What disclosure obligations will be included? The duty to report cyber breaches
One of the key obligations which will be imposed by the Directive is the duty to report cyber breaches to a national authority. This will apply to those organisations that are either identified by national governments as operating “essential” services in the sectors listed above, or those that are caught under the definitions of digital services providers.
When the full text of the Directive is released, it may contain some guidance on how the notification obligation is intended to apply, but Member States will have a broad discretion as to the scope of this obligation, such as the types of breach that are to be reported, the timescales for reporting and any sanctions for non-compliance.
What happens next?
With the three EU institutions having reached agreement on the substance of the Directive, the next step is for the detailed text of a draft directive to be formally approved by the European Parliament (which has already approved a previous version of the Directive, and can move straight to the second reading stage) and the Council. We expect the Directive to come into force during spring 2016. After coming into force, Member States will have 21 months to implement the Directive into national law, and a further 6 months to identify operators of essential services.

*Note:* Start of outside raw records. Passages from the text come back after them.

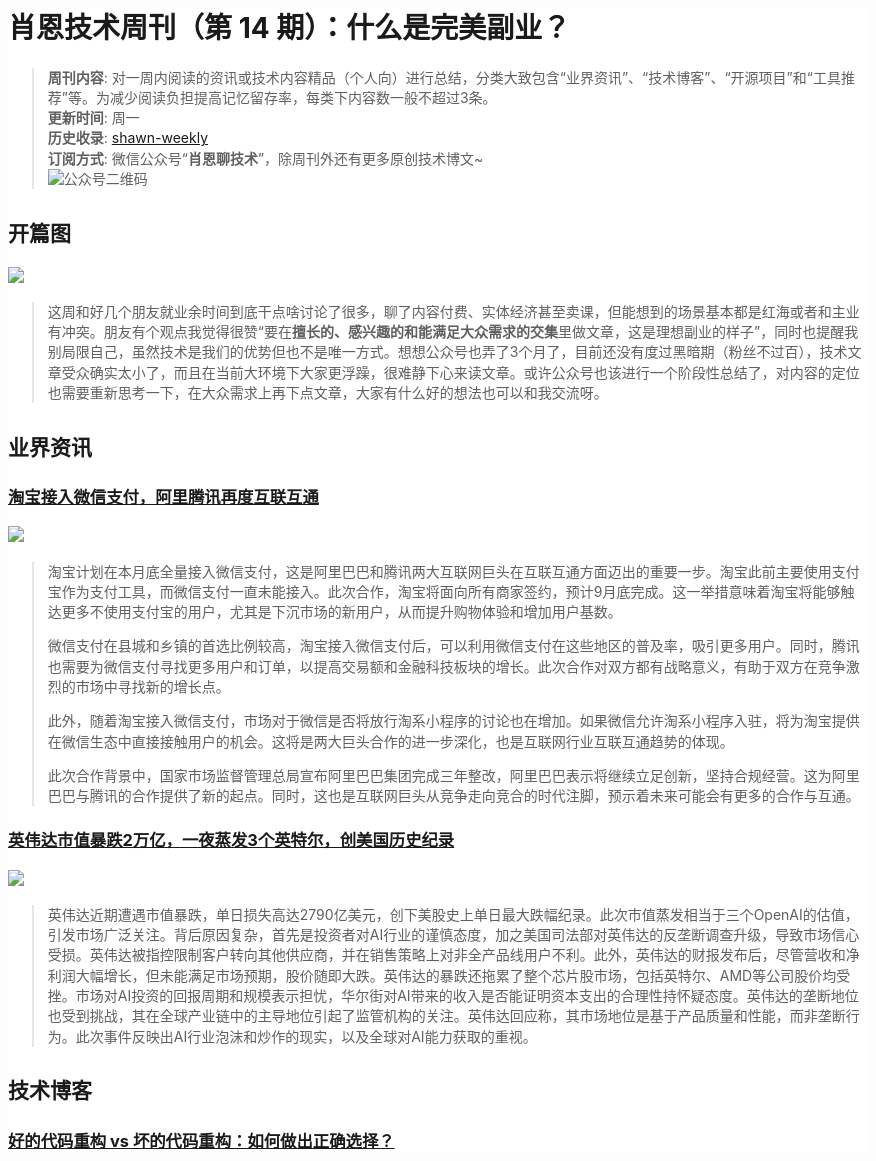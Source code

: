 # 肖恩技术周刊（第 14 期）：什么是完美副业？
> **周刊内容**: 对一周内阅读的资讯或技术内容精品（个人向）进行总结，分类大致包含“业界资讯”、“技术博客”、“开源项目”和“工具推荐”等。为减少阅读负担提高记忆留存率，每类下内容数一般不超过3条。<br>
> **更新时间**: 周一<br>
> **历史收录**: [shawn-weekly](https://github.com/Xiaoxie1994/shawn-weekly) <br>
> **订阅方式**: 微信公众号“**肖恩聊技术**”，除周刊外还有更多原创技术博文~<br>
> <img src="https://cdn.jsdelivr.net/gh/Xiaoxie1994/images/images/20241103221454.png" alt="公众号二维码" width="300">

## 开篇图
![](https://cdn.jsdelivr.net/gh/Xiaoxie1994/images/images/202412252316869.png)
> 这周和好几个朋友就业余时间到底干点啥讨论了很多，聊了内容付费、实体经济甚至卖课，但能想到的场景基本都是红海或者和主业有冲突。朋友有个观点我觉得很赞“要在**擅长的、感兴趣的和能满足大众需求的交集**里做文章，这是理想副业的样子”，同时也提醒我别局限自己，虽然技术是我们的优势但也不是唯一方式。想想公众号也弄了3个月了，目前还没有度过黑暗期（粉丝不过百），技术文章受众确实太小了，而且在当前大环境下大家更浮躁，很难静下心来读文章。或许公众号也该进行一个阶段性总结了，对内容的定位也需要重新思考一下，在大众需求上再下点文章，大家有什么好的想法也可以和我交流呀。

## 业界资讯
### [淘宝接入微信支付，阿里腾讯再度互联互通](https://36kr.com/p/2935737091807880)

![](https://cdn.jsdelivr.net/gh/Xiaoxie1994/images/images/202412252316872.png)

> 淘宝计划在本月底全量接入微信支付，这是阿里巴巴和腾讯两大互联网巨头在互联互通方面迈出的重要一步。淘宝此前主要使用支付宝作为支付工具，而微信支付一直未能接入。此次合作，淘宝将面向所有商家签约，预计9月底完成。这一举措意味着淘宝将能够触达更多不使用支付宝的用户，尤其是下沉市场的新用户，从而提升购物体验和增加用户基数。
>
> 微信支付在县城和乡镇的首选比例较高，淘宝接入微信支付后，可以利用微信支付在这些地区的普及率，吸引更多用户。同时，腾讯也需要为微信支付寻找更多用户和订单，以提高交易额和金融科技板块的增长。此次合作对双方都有战略意义，有助于双方在竞争激烈的市场中寻找新的增长点。
>
> 此外，随着淘宝接入微信支付，市场对于微信是否将放行淘系小程序的讨论也在增加。如果微信允许淘系小程序入驻，将为淘宝提供在微信生态中直接接触用户的机会。这将是两大巨头合作的进一步深化，也是互联网行业互联互通趋势的体现。
>
> 此次合作背景中，国家市场监督管理总局宣布阿里巴巴集团完成三年整改，阿里巴巴表示将继续立足创新，坚持合规经营。这为阿里巴巴与腾讯的合作提供了新的起点。同时，这也是互联网巨头从竞争走向竞合的时代注脚，预示着未来可能会有更多的合作与互通。

### [英伟达市值暴跌2万亿，一夜蒸发3个英特尔，创美国历史纪录](https://36kr.com/p/2935360348871557)

![](https://cdn.jsdelivr.net/gh/Xiaoxie1994/images/images/202412252316873.png)

> 英伟达近期遭遇市值暴跌，单日损失高达2790亿美元，创下美股史上单日最大跌幅纪录。此次市值蒸发相当于三个OpenAI的估值，引发市场广泛关注。背后原因复杂，首先是投资者对AI行业的谨慎态度，加之美国司法部对英伟达的反垄断调查升级，导致市场信心受损。英伟达被指控限制客户转向其他供应商，并在销售策略上对非全产品线用户不利。此外，英伟达的财报发布后，尽管营收和净利润大幅增长，但未能满足市场预期，股价随即大跌。英伟达的暴跌还拖累了整个芯片股市场，包括英特尔、AMD等公司股价均受挫。市场对AI投资的回报周期和规模表示担忧，华尔街对AI带来的收入是否能证明资本支出的合理性持怀疑态度。英伟达的垄断地位也受到挑战，其在全球产业链中的主导地位引起了监管机构的关注。英伟达回应称，其市场地位是基于产品质量和性能，而非垄断行为。此次事件反映出AI行业泡沫和炒作的现实，以及全球对AI能力获取的重视。

## 技术博客
### [好的代码重构 vs 坏的代码重构：如何做出正确选择？](https://www.51cto.com/article/796319.html)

As high-profile cyber attacks continue to come to light on an almost daily basis, the Directive will be a key legislative lever for EU Member States to drive cyber security standards, capabilities and cooperation in key sectors. The EU agency for Network and Information Security estimates the total annual losses from cyber breaches across the EU to be in the region of €260 – 340 billion, and a European cyber security directive has been a priority since the European Commission first put forward its proposals in 2013.
The Directive also overlaps with provisions on security, and in particular requirements to notify regulators of security breaches affecting data identifying individuals, which are likely to form part of the new EU General Data Protection Regulation (GDPR). We are expecting the text of the GDPR to be finalised in the next few months. In due course, this raises the possibility that some companies will be required to notify multiple regulators if a security breach occurs, which will require robust planning and organisational processes.
The inclusion of digital services has not been without criticism, but the harmonisation of requirements across the EU is sensible. The European Commission sees this as a vital part of its Digital Single Market initiative (see our dedicated hub here). As the European Commission’s Vice-President for the Digital Single Market, Andrus Ansip, put it:
“Trust and security are the very foundations of a Digital Single Market. If we want people and businesses to make the most of connected digital services, they need to trust them to be secure in the case of attack or failure.”
The intention is that the requirements imposed on digital service providers will not be as stringent as those imposed on energy or healthcare, providers, for example. With Member States having so much room for discretion, however, it remains to be seen whether this will be the case (in all Member States at least).
In any event, the requirements being introduced by the Directive are likely to be most challenging for operators of essential services, who in many cases will not have the same level of awareness or protection as providers of digital services. A recent Freedom of Information request, for example, revealed that while 71 % of NHS Trusts questioned acknowledged the use of smartphones or tablets in their workplace, an equal number admitted that they provided limited or no training on safeguarding organisational information when using those devices. It may be some time before national requirements come into force, but the implementation and review of cyber security measures, training and crisis-management plans should be a permanent top-level priority for those who operate essential services.